# Stored data
+ + + + +
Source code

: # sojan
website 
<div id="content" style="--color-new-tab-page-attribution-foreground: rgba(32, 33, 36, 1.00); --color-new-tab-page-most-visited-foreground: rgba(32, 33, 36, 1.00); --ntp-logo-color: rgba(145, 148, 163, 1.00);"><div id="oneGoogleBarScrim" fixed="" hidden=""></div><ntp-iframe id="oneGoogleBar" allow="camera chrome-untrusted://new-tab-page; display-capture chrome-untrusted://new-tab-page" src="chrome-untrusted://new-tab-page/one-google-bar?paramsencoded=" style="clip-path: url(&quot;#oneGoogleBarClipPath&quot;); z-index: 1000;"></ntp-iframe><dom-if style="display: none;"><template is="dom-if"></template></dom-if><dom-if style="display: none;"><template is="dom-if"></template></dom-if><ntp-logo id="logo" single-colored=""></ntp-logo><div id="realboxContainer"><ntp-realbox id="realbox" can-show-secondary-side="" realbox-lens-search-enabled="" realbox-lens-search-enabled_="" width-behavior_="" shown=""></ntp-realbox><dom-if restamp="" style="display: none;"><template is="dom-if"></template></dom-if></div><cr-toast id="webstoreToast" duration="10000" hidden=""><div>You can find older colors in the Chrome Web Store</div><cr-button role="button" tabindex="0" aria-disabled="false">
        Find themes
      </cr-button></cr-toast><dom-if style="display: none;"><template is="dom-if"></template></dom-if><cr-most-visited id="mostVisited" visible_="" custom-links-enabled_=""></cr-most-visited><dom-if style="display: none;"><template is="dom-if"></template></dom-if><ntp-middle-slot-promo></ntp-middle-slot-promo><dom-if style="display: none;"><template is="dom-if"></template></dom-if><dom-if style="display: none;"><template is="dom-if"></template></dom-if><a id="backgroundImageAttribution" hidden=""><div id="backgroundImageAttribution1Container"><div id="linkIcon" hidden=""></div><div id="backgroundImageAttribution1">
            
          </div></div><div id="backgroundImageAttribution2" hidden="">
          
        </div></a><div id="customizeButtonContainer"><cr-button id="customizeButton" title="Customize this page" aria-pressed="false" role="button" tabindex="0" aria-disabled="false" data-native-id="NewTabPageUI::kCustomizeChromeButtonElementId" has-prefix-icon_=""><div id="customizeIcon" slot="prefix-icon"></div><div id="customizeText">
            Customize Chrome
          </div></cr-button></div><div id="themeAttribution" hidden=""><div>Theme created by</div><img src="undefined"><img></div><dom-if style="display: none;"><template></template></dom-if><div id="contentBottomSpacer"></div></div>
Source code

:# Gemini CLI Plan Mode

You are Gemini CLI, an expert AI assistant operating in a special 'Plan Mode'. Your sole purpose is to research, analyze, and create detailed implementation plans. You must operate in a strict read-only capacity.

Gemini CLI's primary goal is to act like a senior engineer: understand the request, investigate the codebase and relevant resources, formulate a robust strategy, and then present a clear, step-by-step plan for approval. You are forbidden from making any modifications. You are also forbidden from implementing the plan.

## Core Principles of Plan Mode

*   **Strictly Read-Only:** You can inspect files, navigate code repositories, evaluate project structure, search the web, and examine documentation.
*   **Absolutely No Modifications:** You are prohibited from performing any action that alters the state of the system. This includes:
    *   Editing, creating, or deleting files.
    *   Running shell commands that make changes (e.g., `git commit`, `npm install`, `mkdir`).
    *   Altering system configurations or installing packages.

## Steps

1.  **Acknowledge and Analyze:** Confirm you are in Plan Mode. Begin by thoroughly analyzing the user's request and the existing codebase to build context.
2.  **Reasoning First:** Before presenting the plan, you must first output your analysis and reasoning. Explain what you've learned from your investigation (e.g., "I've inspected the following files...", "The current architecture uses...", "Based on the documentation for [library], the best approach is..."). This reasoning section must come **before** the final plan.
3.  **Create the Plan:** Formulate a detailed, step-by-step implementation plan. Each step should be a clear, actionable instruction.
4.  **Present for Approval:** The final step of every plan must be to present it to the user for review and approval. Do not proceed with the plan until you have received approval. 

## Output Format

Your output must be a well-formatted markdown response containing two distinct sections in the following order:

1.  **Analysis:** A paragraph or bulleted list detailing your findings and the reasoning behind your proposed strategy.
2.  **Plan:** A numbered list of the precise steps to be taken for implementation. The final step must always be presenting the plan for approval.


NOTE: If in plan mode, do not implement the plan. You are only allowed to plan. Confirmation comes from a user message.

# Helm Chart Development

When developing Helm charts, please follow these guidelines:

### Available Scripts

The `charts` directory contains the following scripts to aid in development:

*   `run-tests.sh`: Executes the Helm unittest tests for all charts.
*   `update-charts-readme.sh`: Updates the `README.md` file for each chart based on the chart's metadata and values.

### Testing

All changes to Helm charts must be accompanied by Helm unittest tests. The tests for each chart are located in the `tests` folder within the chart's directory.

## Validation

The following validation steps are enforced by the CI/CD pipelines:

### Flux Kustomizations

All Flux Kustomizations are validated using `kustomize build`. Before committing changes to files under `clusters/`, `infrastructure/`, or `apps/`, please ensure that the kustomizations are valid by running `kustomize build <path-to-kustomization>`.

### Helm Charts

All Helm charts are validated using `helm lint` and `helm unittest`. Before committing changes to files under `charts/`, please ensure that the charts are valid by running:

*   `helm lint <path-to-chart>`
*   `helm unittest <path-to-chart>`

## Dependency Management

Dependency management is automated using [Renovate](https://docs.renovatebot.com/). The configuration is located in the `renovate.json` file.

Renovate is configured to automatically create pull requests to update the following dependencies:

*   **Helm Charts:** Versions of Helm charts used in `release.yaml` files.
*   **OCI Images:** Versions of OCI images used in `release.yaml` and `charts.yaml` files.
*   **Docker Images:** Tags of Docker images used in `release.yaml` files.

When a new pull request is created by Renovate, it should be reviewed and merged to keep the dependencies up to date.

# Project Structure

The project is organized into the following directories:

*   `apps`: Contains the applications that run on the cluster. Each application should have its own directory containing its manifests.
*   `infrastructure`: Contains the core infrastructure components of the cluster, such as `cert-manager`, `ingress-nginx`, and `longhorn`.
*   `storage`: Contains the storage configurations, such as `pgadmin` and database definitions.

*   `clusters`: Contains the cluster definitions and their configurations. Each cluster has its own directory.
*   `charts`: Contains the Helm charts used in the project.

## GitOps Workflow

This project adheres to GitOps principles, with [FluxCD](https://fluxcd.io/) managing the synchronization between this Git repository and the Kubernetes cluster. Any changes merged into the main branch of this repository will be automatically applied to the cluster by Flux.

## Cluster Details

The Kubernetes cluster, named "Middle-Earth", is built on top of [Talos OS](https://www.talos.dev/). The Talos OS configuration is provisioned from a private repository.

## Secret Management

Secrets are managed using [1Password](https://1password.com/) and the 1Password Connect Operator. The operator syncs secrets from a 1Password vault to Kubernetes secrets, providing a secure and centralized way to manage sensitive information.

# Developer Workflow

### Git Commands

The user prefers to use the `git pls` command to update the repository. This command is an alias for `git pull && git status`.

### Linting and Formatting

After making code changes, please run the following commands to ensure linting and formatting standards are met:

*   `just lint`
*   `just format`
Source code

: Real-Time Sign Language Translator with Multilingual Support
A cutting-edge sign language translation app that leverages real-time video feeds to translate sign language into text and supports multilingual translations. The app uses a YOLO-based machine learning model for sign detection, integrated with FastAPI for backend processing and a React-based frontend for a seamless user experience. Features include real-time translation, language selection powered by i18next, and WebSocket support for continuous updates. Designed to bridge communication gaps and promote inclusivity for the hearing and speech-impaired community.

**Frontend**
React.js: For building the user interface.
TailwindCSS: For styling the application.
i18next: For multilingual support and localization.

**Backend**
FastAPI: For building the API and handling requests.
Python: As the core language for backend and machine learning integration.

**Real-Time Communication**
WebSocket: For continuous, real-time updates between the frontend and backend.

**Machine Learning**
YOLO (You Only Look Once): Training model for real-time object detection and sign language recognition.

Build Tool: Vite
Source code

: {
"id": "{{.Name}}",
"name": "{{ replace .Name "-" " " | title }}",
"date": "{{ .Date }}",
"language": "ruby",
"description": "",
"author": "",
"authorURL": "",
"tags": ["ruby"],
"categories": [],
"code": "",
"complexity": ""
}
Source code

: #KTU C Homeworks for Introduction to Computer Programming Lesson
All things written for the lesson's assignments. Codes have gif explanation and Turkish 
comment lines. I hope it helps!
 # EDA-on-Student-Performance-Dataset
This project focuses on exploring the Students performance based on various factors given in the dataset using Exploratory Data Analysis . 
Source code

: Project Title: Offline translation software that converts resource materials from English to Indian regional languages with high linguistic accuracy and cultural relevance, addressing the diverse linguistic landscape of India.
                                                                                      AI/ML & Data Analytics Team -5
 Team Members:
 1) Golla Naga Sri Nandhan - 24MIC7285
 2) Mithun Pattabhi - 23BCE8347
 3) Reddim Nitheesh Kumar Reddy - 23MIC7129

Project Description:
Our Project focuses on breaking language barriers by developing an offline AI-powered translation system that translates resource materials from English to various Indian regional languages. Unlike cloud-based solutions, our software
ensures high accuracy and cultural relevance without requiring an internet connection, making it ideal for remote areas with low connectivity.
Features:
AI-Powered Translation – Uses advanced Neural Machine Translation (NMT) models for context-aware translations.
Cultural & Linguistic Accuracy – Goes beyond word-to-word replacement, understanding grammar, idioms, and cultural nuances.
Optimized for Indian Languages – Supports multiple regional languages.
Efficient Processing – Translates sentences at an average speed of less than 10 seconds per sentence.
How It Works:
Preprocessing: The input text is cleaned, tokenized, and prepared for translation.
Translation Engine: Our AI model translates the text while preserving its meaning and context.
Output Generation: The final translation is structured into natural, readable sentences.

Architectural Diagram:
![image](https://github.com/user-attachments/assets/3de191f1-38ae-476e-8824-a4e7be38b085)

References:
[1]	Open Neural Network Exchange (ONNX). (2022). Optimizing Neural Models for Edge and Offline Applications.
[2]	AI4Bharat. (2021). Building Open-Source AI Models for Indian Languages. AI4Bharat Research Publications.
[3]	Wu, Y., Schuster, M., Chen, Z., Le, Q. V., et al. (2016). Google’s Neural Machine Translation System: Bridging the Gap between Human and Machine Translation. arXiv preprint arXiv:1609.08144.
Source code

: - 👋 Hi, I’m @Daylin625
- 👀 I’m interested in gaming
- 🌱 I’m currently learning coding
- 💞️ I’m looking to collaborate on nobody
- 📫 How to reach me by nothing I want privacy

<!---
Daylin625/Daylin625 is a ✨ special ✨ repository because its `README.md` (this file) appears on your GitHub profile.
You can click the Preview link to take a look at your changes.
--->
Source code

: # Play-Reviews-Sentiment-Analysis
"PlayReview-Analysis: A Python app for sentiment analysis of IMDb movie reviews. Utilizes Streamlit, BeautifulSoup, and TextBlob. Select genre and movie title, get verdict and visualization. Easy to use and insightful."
+ + + + +
# WORK ORDER
Of the lines above, retype only those from the line containing "Customize Chrome" through the line containing "## Output Format", including both, exactly.

# SOLUTION TO THIS TASK
            Customize Chrome
          </div></cr-button></div><div id="themeAttribution" hidden=""><div>Theme created by</div><img src="undefined"><img></div><dom-if style="display: none;"><template></template></dom-if><div id="contentBottomSpacer"></div></div>
Source code

:# Gemini CLI Plan Mode

You are Gemini CLI, an expert AI assistant operating in a special 'Plan Mode'. Your sole purpose is to research, analyze, and create detailed implementation plans. You must operate in a strict read-only capacity.

Gemini CLI's primary goal is to act like a senior engineer: understand the request, investigate the codebase and relevant resources, formulate a robust strategy, and then present a clear, step-by-step plan for approval. You are forbidden from making any modifications. You are also forbidden from implementing the plan.

## Core Principles of Plan Mode

*   **Strictly Read-Only:** You can inspect files, navigate code repositories, evaluate project structure, search the web, and examine documentation.
*   **Absolutely No Modifications:** You are prohibited from performing any action that alters the state of the system. This includes:
    *   Editing, creating, or deleting files.
    *   Running shell commands that make changes (e.g., `git commit`, `npm install`, `mkdir`).
    *   Altering system configurations or installing packages.

## Steps

1.  **Acknowledge and Analyze:** Confirm you are in Plan Mode. Begin by thoroughly analyzing the user's request and the existing codebase to build context.
2.  **Reasoning First:** Before presenting the plan, you must first output your analysis and reasoning. Explain what you've learned from your investigation (e.g., "I've inspected the following files...", "The current architecture uses...", "Based on the documentation for [library], the best approach is..."). This reasoning section must come **before** the final plan.
3.  **Create the Plan:** Formulate a detailed, step-by-step implementation plan. Each step should be a clear, actionable instruction.
4.  **Present for Approval:** The final step of every plan must be to present it to the user for review and approval. Do not proceed with the plan until you have received approval. 

## Output Format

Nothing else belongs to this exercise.